WHAT TO DO:
State the number of lines in the material below that have "subsection" in them, without any other text.
===============
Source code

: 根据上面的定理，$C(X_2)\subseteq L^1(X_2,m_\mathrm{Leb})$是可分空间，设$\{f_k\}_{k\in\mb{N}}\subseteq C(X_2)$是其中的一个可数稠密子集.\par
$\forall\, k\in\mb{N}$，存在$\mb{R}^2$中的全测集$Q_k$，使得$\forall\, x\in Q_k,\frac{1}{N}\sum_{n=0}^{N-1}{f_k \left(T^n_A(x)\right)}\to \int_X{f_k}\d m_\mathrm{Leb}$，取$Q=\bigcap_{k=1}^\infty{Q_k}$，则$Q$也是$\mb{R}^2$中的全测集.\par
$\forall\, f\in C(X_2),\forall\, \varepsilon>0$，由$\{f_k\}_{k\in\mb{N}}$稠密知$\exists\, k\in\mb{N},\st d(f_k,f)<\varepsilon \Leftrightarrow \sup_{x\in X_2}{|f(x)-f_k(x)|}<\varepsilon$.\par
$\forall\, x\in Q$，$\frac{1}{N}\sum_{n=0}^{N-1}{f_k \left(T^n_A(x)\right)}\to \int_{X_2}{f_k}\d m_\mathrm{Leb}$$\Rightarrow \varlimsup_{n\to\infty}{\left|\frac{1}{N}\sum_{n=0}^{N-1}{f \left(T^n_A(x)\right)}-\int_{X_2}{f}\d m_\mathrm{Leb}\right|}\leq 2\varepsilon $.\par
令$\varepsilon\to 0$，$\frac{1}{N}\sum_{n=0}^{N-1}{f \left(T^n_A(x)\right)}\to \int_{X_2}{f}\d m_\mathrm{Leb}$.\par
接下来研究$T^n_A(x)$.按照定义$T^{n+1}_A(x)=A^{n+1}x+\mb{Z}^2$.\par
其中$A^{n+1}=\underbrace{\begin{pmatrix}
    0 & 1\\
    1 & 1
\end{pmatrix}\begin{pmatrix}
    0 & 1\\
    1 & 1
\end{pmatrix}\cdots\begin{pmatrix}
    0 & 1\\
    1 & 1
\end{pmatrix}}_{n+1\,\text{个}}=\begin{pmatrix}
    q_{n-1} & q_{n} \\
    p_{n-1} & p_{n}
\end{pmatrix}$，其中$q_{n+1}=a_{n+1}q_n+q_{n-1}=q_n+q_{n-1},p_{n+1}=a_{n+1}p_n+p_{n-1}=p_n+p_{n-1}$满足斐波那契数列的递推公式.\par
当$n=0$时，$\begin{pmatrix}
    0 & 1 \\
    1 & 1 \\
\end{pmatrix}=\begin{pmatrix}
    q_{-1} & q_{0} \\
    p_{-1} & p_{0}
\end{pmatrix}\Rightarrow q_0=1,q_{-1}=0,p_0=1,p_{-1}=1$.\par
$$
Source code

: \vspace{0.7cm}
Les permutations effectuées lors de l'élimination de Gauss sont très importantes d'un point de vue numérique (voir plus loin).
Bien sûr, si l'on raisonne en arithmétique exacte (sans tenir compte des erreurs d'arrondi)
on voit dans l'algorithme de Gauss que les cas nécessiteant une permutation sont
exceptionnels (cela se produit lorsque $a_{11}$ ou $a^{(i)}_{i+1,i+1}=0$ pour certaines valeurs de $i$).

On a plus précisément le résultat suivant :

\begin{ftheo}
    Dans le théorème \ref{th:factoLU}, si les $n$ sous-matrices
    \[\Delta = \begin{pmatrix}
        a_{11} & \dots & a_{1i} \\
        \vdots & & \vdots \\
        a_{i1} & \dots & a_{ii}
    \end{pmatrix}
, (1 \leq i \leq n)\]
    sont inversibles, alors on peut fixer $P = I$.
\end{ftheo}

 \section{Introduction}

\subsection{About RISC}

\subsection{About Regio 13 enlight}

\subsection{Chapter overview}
===============
ANSWER BELOW:
3